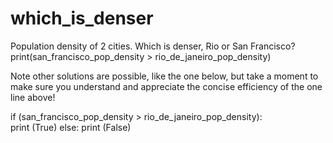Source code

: # which_is_denser
Population density of 2 cities.
Which is denser, Rio or San Francisco?
print(san_francisco_pop_density > rio_de_janeiro_pop_density)

Note other solutions are possible, like the one below, but take a moment to make sure you understand and appreciate the concise efficiency of the one line above!

if (san_francisco_pop_density > rio_de_janeiro_pop_density): <br>
    print (True)
else:
    print (False)
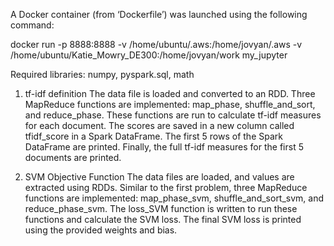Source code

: A Docker container (from ‘Dockerfile’) was launched using the following command: 

docker run -p 8888:8888
-v /home/ubuntu/.aws:/home/jovyan/.aws
-v /home/ubuntu/Katie_Mowry_DE300:/home/jovyan/work
my_jupyter

Required libraries: numpy, pyspark.sql, math 

1.	tf-idf definition
The data file is loaded and converted to an RDD. Three MapReduce functions are implemented: map_phase, shuffle_and_sort, and reduce_phase. These functions are run to calculate tf-idf measures for each document. The scores are saved in a new column called tfidf_score in a Spark DataFrame. The first 5 rows of the Spark DataFrame are printed. Finally, the full tf-idf measures for the first 5 documents are printed. 

2.	SVM Objective Function 
The data files are loaded, and values are extracted using RDDs. Similar to the first problem, three MapReduce functions are implemented: map_phase_svm, shuffle_and_sort_svm, and reduce_phase_svm. The loss_SVM function is written to run these functions and calculate the SVM loss. The final SVM loss is printed using the provided weights and bias.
···
Task instructions:
Every line above that has the string "home" needs to be copied.

Answer for this exercise:
-v /home/ubuntu/.aws:/home/jovyan/.aws
-v /home/ubuntu/Katie_Mowry_DE300:/home/jovyan/work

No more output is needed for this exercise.